Mumia Abu-Jamal is probably the world’s best-known death row inmate, his sentence, handed down by a white jury, for the shooting in 1981 of Philadelphia policeman Daniel Faulkner, one of the most debated in history. In part, this is due to his extraordinary writings from his prison cell. This, his sixth book written behind bars, is far more than a chronicling of jailhouse lawyers and their remarkable trade. It is a clarion call to reform what Jamal calls the Prisonhouse of Nations from the bottom up. And there is nowhere lower in America than its prisons.
Jamal, a former journalist, has spent most of his adult life in jail. That he still cares enough to practice his self-taught lawyerly trade on behalf of his fellow inmates is tribute enough. That he does so with his humane wit intact is astonishing because, despite the grim chronicling of life on death row, this book is often hilarious. Or it would be if the failings of the American justice system related here were not all true.
An academic study into The Myth of Humane Imprisonment in 1991 found that jailhouse lawyers are the most badly-treated group of all prisoners.
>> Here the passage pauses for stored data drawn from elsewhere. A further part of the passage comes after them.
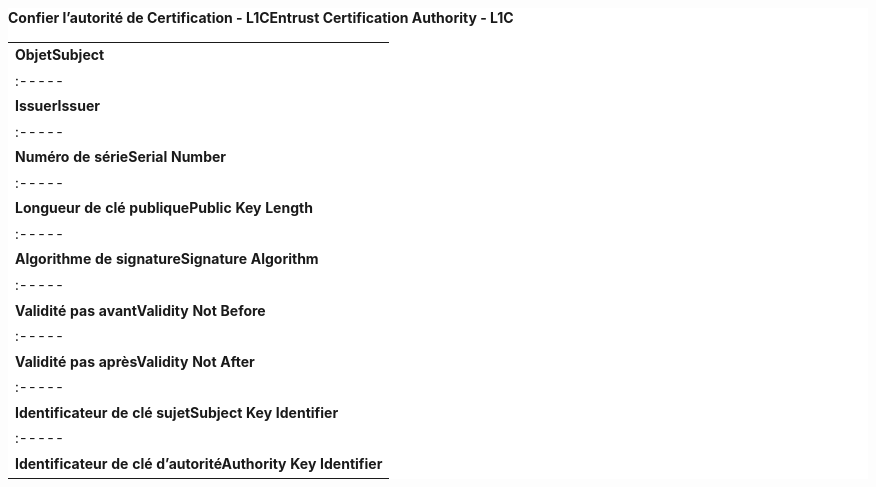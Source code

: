  <span data-ttu-id="fea63-623">**Confier l’autorité de Certification - L1C**</span><span class="sxs-lookup"><span data-stu-id="fea63-623">**Entrust Certification Authority - L1C**</span></span>
  
||
|:-----|
|<span data-ttu-id="fea63-624">**Objet**</span><span class="sxs-lookup"><span data-stu-id="fea63-624">**Subject**</span></span>|
|<span data-ttu-id="fea63-625">:-----</span><span class="sxs-lookup"><span data-stu-id="fea63-625"></span></span>|
|<span data-ttu-id="fea63-626">**Issuer**</span><span class="sxs-lookup"><span data-stu-id="fea63-626">**Issuer**</span></span>|
|<span data-ttu-id="fea63-627">:-----</span><span class="sxs-lookup"><span data-stu-id="fea63-627"></span></span>|
|<span data-ttu-id="fea63-628">**Numéro de série**</span><span class="sxs-lookup"><span data-stu-id="fea63-628">**Serial Number**</span></span>|
|<span data-ttu-id="fea63-629">:-----</span><span class="sxs-lookup"><span data-stu-id="fea63-629"></span></span>|
|<span data-ttu-id="fea63-630">**Longueur de clé publique**</span><span class="sxs-lookup"><span data-stu-id="fea63-630">**Public Key Length**</span></span>|
|<span data-ttu-id="fea63-631">:-----</span><span class="sxs-lookup"><span data-stu-id="fea63-631"></span></span>|
|<span data-ttu-id="fea63-632">**Algorithme de signature**</span><span class="sxs-lookup"><span data-stu-id="fea63-632">**Signature Algorithm**</span></span>|
|<span data-ttu-id="fea63-633">:-----</span><span class="sxs-lookup"><span data-stu-id="fea63-633"></span></span>|
|<span data-ttu-id="fea63-634">**Validité pas avant**</span><span class="sxs-lookup"><span data-stu-id="fea63-634">**Validity Not Before**</span></span>|
|<span data-ttu-id="fea63-635">:-----</span><span class="sxs-lookup"><span data-stu-id="fea63-635"></span></span>|
|<span data-ttu-id="fea63-636">**Validité pas après**</span><span class="sxs-lookup"><span data-stu-id="fea63-636">**Validity Not After**</span></span>|
|<span data-ttu-id="fea63-637">:-----</span><span class="sxs-lookup"><span data-stu-id="fea63-637"></span></span>|
|<span data-ttu-id="fea63-638">**Identificateur de clé sujet**</span><span class="sxs-lookup"><span data-stu-id="fea63-638">**Subject Key Identifier**</span></span>|
|<span data-ttu-id="fea63-639">:-----</span><span class="sxs-lookup"><span data-stu-id="fea63-639"></span></span>|
|<span data-ttu-id="fea63-640">**Identificateur de clé d’autorité**</span><span class="sxs-lookup"><span data-stu-id="fea63-640">**Authority Key Identifier**</span></span>|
In second place were blacks. You can imagine, therefore, how grim the past 30 years have been for Jamal. Yet he has managed to produce a devastating critique of the political, racial and class prejudice that permeates justice in the United States.
Adam Smith, avatar of Western capitalism, concluded in the 1760s that: “Laws and governments may be considered in every case as a combination of the rich to oppress the poor and preserve to themselves the inequality of the goods which would otherwise be soon destroyed by the attacks of the poor who, if not hindered by the government, would soon reduce the others to an equality with themselves by open violence.”
For Jamal, and others like him, the inequality of the law is as real as steel and as hard as the bricks that hold them. Our guide to the law as practised in the US quotes extensively from legal precedents and personal experience to show that a “lawyer may be drunk, inattentive, stoned on coke, absent from trial or crazy as a loon” without being ruled legally ineffective when representing those reliant on their counsel. Little wonder, then, that jailhouse lawyers such as Jamal find their services in such demand, the victories, large or small, won in court on behalf of fellow prisoners illuminating the possible while shining a light on those corners the authorities would prefer to keep hidden. Jailhouse Lawyers asks the questions America would prefer to remain unasked. Like why it continues to jail so many of its poorest, uneducated and, yes, black citizens?
Since writing this remarkable testimony a federal appeals court has upheld Jamal’s conviction but agreed the death penalty instructions were potentially misleading and ordered a new sentencing hearing. Prosecutors in Philadelphia will have to decide whether to pursue a second death penalty sentence or accept a life sentence. For now, at least, Mumia Abu-Jamal is no longer on death row.